Work item: Where the word "label" occurs in a line of the data, return the whole line.

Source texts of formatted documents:
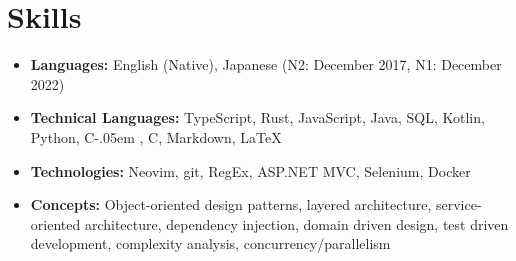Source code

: \documentclass[letterpaper,11pt]{article}
\newcommand{\resumeItem}[2]{
    \vspace{-2pt}
    \item\small{
        \textbf{#1}{ #2 \vspace{-2pt}}
    }
}
\newcommand{\resumeSubItem}[2]{\resumeItem{#1}{#2}}
\def\Cplusplus{C\raisebox{0.5ex}{\tiny\textbf{++}}}
\newcommand{\Csharp}{%
  {\settoheight{\dimen0}{C}C\kern-.05em \resizebox{!}{\dimen0}{\raisebox{\depth}{\#}}}}
\begin{document}
\section{\textbf{Skills}}
\begin{itemize}
    \resumeSubItem{\textbf{Languages:}}
        {
            English (Native),
            Japanese (N2: December 2017, N1: December 2022)
        }
    \resumeSubItem{\textbf{Technical Languages:}}
        {
            TypeScript,
            Rust,
            JavaScript,
            Java,
            SQL,
            Kotlin,
            Python,
            \Csharp,
            \Cplusplus,
            Markdown,
            \LaTeX
        }
    \resumeSubItem{\textbf{Technologies:}}
        {
            Neovim,
            git,
            RegEx,
            ASP.NET MVC,
            Selenium,
            Docker
        }
    \resumeSubItem{\textbf{Concepts:}}
        {
            Object-oriented design patterns,
            layered architecture,
            service-oriented architecture,
            dependency injection,
            domain driven design,
            test driven development,
            complexity analysis,
            concurrency/parallelism
        }
 \end{itemize}

\end{document}
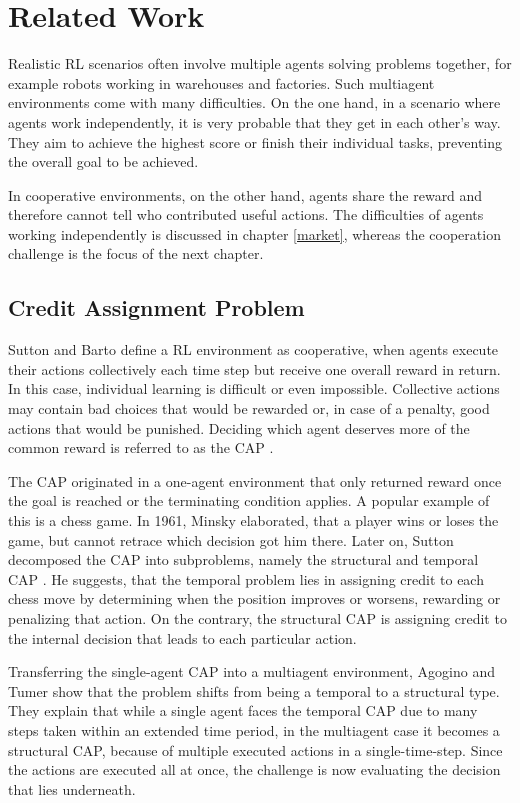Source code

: \chapter{Related Work}\label{sec:RelatedWork}
Realistic RL scenarios often involve multiple agents solving problems together, for example robots working in warehouses and factories. Such multiagent environments come with many difficulties. On the one hand, in a scenario where agents work independently, it is very probable that they get in each other's way. They aim to achieve the highest score or finish their individual tasks, preventing the overall goal to be achieved.

In cooperative environments, on the other hand, agents share the reward and therefore cannot tell who contributed useful actions. The difficulties of agents working independently is discussed in chapter \ref{market}, whereas the cooperation challenge is the focus of the next chapter.

\section{Credit Assignment Problem}\label{CAP}
Sutton and Barto \cite{suba18} define a RL environment as cooperative, when agents execute their actions collectively each time step but receive one overall reward in return. In this case, individual learning is difficult or even impossible. Collective actions may contain bad choices that would be rewarded or, in case of a penalty, good actions that would be punished. Deciding which agent deserves more of the common reward is referred to as the CAP \cite{mi61}.

The CAP originated in a one-agent environment that only returned reward once the goal is reached or the terminating condition applies. A popular example of this is a chess game. In 1961, Minsky \cite{mi61} elaborated, that a player wins or loses the game, but cannot retrace which decision got him there. Later on, Sutton decomposed the CAP into subproblems, namely the structural and temporal CAP \cite{su84}. He suggests, that the temporal problem lies in assigning credit to each chess move by determining when the position improves or worsens, rewarding or penalizing that action. On the contrary, the structural CAP is assigning credit to the internal decision that leads to each particular action.

Transferring the single-agent CAP into a multiagent environment, Agogino and Tumer \cite{agtu04} show that the problem shifts from being a temporal to a structural type. They explain that while a single agent faces the temporal CAP due to many steps taken within an extended time period, in the multiagent case it becomes a structural CAP, because of multiple executed actions in a single-time-step. Since the actions are executed all at once, the challenge is now evaluating the decision that lies underneath.

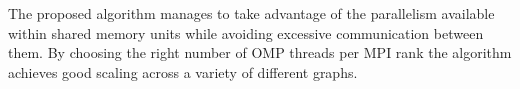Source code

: The proposed algorithm manages to take advantage of the parallelism available within shared memory units while avoiding excessive communication between them. By choosing the right number of OMP threads per MPI rank the algorithm achieves good scaling across a variety of different graphs.
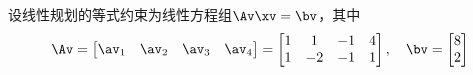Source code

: \documentclass{ctexart}
\begin{document}
\begin{example}
    设线性规划的等式约束为线性方程组$\Av \xv = \bv$，其中
    \begin{align*}
        \Av = \begin{bmatrix}
                  \av_1 & \av_2 & \av_3 & \av_4
              \end{bmatrix} = \begin{bmatrix}
                                  1 & 1 & -1 & 4 \\ 1 & -2 & -1 & 1
                              \end{bmatrix}, \quad \bv = \begin{bmatrix}
                                                             8 \\ 2
                                                         \end{bmatrix}
    \end{align*}


\end{example}
\end{document}
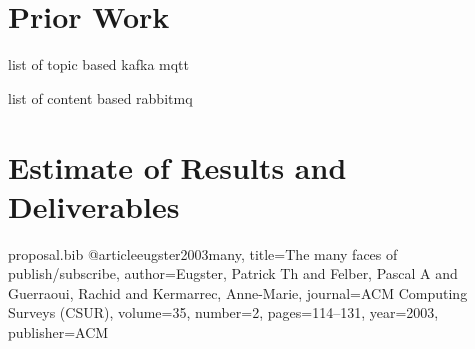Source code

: \documentclass{article}
\begin{document}
\section{Prior Work}

list of topic based
kafka
mqtt

list of content based
rabbitmq
\fi


\section{Estimate of Results and Deliverables}




\begin{filecontents}{proposal.bib}
@article{eugster2003many,
  title={The many faces of publish/subscribe},
  author={Eugster, Patrick Th and Felber, Pascal A and Guerraoui, Rachid and Kermarrec, Anne-Marie},
  journal={ACM Computing Surveys (CSUR)},
  volume={35},
  number={2},
  pages={114--131},
  year={2003},
  publisher={ACM}
}
\end{filecontents}
\end{document}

Answer to this problem:
: \chapter{Related Work}\label{sec:RelatedWork}
\section{Credit Assignment Problem}\label{CAP}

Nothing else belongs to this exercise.